Investing in Physical Gold (Bullion) vs. ‘Paper Gold'
When you buy physical precious metals, you own the asset. The metal bars are kept in a safe and secure storage site and they can be retrieved at any point by the account holder. There is no counterparty risk, and you are the sole possessor of the property.
However, it's possible to gain indirect ownership of gold (i.e., exposure to the gold market) by buying individual stocks in gold, silver, or platinum mining companies. These stocks are listed on exchanges like the TSX or NASDAQ and include such companies as Newmont and AngloGold Ashanti.
Bear in mind that gold stocks are riskier than owning physical gold. As liquid assets, they can be quickly bought and sold at the turn of a time. For this reason, they are more volatile and have more erratic price swings than physical gold. But that's not the only type of risk associated with this asset type. With paper gold, you also have to consider:
- Regulatory Risk – companies involved in mining and exploration are subject to very strict state oversight and regulatory scrutiny
- Cost of Production Risk – mining and exploring is expensive and capital intensive; equipment often breaks down and can result in significant expenses for the company
- Management Risk – there's always the risk that the company will inherit new management that is incompetent, or will be bought out to a new ownership team that will mismanage their assets
- Fiat Currency Risk – since paper gold is purchased with fiat currency, you run the risk of buying or selling the securities with a medium of exchange that can diminish in value due to inflation, hyperinflation, or a currency crash.
Consider the fact that gold, in its millennia-long history, has never hit zero or even come close to losing its value. As a safe store of value, you simply do not have to worry about the above forms of risk when investing in physical gold.
Why Roll Over a Solo 401(k) Plan into a Precious Metals IRA?
A Solo 401(k) can provide you with myriad benefits for your retirement. However, they come with many strings attached that you have to carefully navigate unless you want to trigger a penalty or fee. By contrast, a self-directed IRA is much more liberalized and always account owners to do as they please with their retirement savings.
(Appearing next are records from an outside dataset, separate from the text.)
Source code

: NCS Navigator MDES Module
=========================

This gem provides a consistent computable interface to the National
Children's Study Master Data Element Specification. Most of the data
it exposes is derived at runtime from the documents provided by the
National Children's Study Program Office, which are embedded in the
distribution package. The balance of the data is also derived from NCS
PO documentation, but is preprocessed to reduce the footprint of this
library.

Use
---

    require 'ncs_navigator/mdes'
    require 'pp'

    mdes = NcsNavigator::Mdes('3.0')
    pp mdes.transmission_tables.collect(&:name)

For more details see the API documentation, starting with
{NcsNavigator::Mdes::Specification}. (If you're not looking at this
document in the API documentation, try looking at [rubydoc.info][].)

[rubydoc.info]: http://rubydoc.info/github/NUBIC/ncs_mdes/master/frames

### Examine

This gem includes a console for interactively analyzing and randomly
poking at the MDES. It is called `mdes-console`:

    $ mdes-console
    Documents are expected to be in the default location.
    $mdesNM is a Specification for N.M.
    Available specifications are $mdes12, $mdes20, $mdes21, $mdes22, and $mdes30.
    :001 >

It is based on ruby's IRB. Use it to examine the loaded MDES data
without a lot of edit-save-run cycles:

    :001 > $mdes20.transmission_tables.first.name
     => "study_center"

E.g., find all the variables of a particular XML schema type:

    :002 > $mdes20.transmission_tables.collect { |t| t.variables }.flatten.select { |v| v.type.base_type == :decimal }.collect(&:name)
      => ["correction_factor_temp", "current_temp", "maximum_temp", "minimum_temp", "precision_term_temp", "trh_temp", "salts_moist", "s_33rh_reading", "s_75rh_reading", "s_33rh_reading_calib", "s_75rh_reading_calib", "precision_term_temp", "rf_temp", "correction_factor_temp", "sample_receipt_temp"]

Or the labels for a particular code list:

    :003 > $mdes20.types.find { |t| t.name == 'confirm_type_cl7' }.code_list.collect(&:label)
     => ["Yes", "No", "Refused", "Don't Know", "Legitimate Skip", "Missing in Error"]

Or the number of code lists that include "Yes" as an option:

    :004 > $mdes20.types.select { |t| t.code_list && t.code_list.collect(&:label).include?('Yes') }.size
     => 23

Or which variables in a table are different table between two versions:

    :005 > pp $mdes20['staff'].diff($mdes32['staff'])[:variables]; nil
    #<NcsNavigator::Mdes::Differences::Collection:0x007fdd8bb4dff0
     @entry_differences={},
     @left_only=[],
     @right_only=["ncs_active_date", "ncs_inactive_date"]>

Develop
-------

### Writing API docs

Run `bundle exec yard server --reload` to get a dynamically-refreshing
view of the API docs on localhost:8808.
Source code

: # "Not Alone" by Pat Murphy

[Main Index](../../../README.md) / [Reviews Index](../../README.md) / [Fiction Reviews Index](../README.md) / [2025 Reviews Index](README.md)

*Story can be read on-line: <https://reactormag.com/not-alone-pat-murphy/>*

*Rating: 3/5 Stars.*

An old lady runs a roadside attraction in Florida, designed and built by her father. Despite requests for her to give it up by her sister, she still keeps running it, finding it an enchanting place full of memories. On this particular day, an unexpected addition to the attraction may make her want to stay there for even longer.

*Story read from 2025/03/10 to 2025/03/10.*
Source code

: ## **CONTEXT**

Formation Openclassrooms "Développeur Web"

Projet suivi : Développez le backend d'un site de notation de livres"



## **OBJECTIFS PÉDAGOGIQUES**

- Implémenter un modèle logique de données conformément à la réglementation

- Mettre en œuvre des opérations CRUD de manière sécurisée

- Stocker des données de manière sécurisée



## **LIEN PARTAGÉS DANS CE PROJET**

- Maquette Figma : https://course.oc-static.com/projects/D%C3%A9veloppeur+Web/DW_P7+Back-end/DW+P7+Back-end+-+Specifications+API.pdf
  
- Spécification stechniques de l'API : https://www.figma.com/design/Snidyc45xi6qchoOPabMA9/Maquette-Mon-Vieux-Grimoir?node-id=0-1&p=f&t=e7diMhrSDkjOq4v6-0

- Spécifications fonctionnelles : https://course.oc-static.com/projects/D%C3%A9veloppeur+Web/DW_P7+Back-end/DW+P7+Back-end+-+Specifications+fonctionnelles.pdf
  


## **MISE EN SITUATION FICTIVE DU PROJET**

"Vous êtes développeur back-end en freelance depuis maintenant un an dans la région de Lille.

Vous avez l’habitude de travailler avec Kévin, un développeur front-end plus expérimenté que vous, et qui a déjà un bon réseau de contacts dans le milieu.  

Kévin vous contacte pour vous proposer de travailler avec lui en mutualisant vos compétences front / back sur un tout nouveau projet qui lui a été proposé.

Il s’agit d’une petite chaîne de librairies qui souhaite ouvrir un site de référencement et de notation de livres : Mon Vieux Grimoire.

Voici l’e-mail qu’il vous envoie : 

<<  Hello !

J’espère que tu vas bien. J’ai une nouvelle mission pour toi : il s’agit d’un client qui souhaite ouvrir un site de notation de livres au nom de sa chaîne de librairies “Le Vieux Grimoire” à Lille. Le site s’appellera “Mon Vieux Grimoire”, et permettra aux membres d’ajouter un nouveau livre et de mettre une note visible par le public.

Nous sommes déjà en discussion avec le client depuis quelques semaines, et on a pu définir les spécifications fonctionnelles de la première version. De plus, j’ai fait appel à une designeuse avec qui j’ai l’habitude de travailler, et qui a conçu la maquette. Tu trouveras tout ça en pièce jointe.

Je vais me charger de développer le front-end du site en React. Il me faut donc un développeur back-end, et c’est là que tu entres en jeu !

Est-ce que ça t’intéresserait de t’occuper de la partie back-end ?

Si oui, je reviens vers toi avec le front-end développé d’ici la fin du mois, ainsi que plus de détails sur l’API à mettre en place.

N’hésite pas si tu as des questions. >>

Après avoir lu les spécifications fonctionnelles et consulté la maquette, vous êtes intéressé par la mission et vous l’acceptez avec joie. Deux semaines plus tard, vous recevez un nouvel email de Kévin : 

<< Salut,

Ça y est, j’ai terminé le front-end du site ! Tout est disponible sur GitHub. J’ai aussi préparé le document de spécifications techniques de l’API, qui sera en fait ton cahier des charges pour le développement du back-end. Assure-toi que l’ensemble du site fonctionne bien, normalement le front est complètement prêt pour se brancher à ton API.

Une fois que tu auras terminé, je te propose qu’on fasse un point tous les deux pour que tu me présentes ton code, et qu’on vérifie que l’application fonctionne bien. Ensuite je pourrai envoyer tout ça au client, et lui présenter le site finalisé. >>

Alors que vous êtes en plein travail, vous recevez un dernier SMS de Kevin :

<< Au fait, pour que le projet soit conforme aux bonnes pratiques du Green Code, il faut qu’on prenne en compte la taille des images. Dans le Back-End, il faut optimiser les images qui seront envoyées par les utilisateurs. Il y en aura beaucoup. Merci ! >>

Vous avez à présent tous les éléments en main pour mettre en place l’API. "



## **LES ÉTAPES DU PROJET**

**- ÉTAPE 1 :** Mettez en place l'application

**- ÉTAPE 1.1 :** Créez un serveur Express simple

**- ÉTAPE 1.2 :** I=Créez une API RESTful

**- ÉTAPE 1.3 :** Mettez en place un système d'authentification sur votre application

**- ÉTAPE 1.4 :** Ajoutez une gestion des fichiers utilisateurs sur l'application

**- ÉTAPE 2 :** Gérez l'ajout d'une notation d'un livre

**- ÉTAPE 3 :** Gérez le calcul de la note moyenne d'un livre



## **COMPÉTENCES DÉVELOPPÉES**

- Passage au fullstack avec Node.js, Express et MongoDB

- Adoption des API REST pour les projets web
If you cannot invest in IRS-approved gold bullion in your Solo 401(k), then rolling over your funds into a new precious metals IRA can resolve your issue. A rollover is tax-free and allows for far greater freedom regarding the types of assets you can invest in.
Why Dedicate 5-20% of your Retirement to Precious Metals?
Investing in gold is an easy and secure way of protecting your retirement savings. Since they generally resist knee-jerk reactions in the market, gold, silver, and platinum enjoy low volatility and do not carry counterparty or inflation risk like traditional assets.
Protection isn't the only reason to get on board with precious metals. These days, more and more investors are getting on board with gold and silver for their growth potential. After gold broke all-time highs in the summer of 2020, investors are looking to store more of their wealth in the yellow metal to grow their savings while also shielding their wealth from volatility.
It's less a question of whether you should invest in precious metals, and more a question of how much you should invest. The percentage of your portfolio allocated to metals should depend on your age and tolerance for risk. If you're within a decade of your retirement date, you should consider dedicating a greater portion (i.e. 10-20%) of your wealth to gold or silver bullion to lower your exposure to risk and hang onto more of your savings during the next market crash.